Studio album by John Grant
- Released: October 12, 2018
- Studio: Echo Lab, Denton, Texas Meme Tune Studio, London, England
- Genre: Synth-pop
- Length: 57:43
- Label: Bella Union
- Producer: John Grant; Paul Alexander; Craig Silvey;

John Grant chronology
| Grey Tickles, Black Pressure (2015) | Love Is Magic (2018) | Boy from Michigan (2021) |

Singles from Love Is Magic
- "Love Is Magic" Released: July 10, 2018; "He's Got His Mother's Hips" Released: August 28, 2018; "Touch & Go" Released: August 28, 2018; "Is He Strange" Released: October 3, 2018;

= Love Is Magic =

Love Is Magic is the fourth studio album by American musician John Grant. It was released via Bella Union on October 12, 2018.

==Release==
On July 10, 2018, Grant announced the release of his fourth album, alongside the title track "Love Is Magic". Grant said of the album: "Each record I make is more of an amalgamation of who I am.

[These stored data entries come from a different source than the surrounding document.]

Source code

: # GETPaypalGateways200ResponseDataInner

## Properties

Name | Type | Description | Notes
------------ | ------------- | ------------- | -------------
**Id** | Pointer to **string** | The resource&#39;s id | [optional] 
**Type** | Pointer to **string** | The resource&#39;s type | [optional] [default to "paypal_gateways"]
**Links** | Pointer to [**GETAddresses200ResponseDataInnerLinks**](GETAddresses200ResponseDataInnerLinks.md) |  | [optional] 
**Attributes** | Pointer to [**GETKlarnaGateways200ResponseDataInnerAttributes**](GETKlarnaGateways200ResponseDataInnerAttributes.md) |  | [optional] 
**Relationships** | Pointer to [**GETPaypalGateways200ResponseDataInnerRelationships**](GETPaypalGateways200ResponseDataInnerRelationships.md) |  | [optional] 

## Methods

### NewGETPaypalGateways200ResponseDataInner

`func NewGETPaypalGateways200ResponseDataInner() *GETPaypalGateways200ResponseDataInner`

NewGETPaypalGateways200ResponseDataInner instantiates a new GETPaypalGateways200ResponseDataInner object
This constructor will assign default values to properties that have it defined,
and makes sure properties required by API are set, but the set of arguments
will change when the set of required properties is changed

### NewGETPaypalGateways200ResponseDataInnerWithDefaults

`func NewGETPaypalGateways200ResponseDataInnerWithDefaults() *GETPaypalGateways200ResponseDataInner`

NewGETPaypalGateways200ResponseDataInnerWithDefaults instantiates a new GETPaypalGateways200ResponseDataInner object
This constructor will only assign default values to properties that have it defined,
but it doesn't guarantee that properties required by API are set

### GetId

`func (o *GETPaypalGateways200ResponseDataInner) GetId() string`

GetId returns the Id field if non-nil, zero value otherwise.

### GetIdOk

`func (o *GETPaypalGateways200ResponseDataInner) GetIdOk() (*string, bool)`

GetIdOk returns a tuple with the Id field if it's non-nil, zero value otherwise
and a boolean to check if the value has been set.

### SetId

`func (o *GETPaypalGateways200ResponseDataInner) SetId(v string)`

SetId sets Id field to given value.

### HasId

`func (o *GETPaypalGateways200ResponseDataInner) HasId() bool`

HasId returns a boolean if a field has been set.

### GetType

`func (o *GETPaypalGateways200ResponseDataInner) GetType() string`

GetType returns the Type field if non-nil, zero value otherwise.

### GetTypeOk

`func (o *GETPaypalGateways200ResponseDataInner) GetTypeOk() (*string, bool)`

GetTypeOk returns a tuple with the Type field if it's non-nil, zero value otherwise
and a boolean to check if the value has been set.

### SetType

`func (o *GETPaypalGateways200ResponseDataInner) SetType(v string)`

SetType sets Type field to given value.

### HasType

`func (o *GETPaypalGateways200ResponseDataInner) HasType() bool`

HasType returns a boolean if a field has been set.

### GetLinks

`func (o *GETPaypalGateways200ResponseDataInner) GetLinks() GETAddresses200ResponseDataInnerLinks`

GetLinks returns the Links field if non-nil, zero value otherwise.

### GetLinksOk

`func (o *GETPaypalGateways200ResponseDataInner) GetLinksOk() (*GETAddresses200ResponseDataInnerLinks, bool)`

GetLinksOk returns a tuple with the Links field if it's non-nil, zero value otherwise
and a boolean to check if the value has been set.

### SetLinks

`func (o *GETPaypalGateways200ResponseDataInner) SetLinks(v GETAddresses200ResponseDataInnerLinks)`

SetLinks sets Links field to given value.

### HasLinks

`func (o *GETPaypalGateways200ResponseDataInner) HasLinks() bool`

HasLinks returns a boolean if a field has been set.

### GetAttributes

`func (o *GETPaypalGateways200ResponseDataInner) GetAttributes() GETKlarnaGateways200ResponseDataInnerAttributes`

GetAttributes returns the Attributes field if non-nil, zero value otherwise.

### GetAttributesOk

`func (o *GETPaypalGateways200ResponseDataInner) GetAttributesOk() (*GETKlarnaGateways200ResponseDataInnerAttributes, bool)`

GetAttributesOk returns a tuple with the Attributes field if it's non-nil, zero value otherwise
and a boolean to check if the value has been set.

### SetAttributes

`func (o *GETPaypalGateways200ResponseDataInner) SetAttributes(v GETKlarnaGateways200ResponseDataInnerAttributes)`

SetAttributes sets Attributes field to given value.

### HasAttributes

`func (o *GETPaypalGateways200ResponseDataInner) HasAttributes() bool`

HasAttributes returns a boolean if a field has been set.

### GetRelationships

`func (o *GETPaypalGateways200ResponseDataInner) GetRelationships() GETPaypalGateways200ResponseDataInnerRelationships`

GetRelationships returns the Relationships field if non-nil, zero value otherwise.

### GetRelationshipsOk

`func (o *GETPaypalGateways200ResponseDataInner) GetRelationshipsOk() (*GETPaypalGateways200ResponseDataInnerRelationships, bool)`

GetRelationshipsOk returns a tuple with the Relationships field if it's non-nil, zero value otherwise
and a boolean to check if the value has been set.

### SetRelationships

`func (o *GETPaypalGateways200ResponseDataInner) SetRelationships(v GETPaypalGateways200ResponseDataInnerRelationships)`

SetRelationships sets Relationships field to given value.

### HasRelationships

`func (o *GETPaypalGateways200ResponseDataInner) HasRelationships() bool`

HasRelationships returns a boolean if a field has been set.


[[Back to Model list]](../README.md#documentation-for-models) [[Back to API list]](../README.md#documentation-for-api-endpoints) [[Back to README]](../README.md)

The more I do this, the more I trust myself, and the closer I get to making what I imagine in my head."

On August 28, 2018, two new singles – "He’s Got His Mothers Hips" and "Touch & Go" – were released.

The fourth single "Is He Strange" was released on October 3, 2018.

==Tour==
In support of the album, a tour was announced for the UK in October 2018 through to February 2019.

==Critical reception==

Love Is Magic was met with "generally favorable" reviews from critics. At Metacritic, which assigns a weighted average rating out of 100 to reviews from mainstream publications, this release received an average score of 78, based on 18 reviews. Aggregator Album of the Year gave the release a 77 out of 100 based on a critical consensus of 22 reviews.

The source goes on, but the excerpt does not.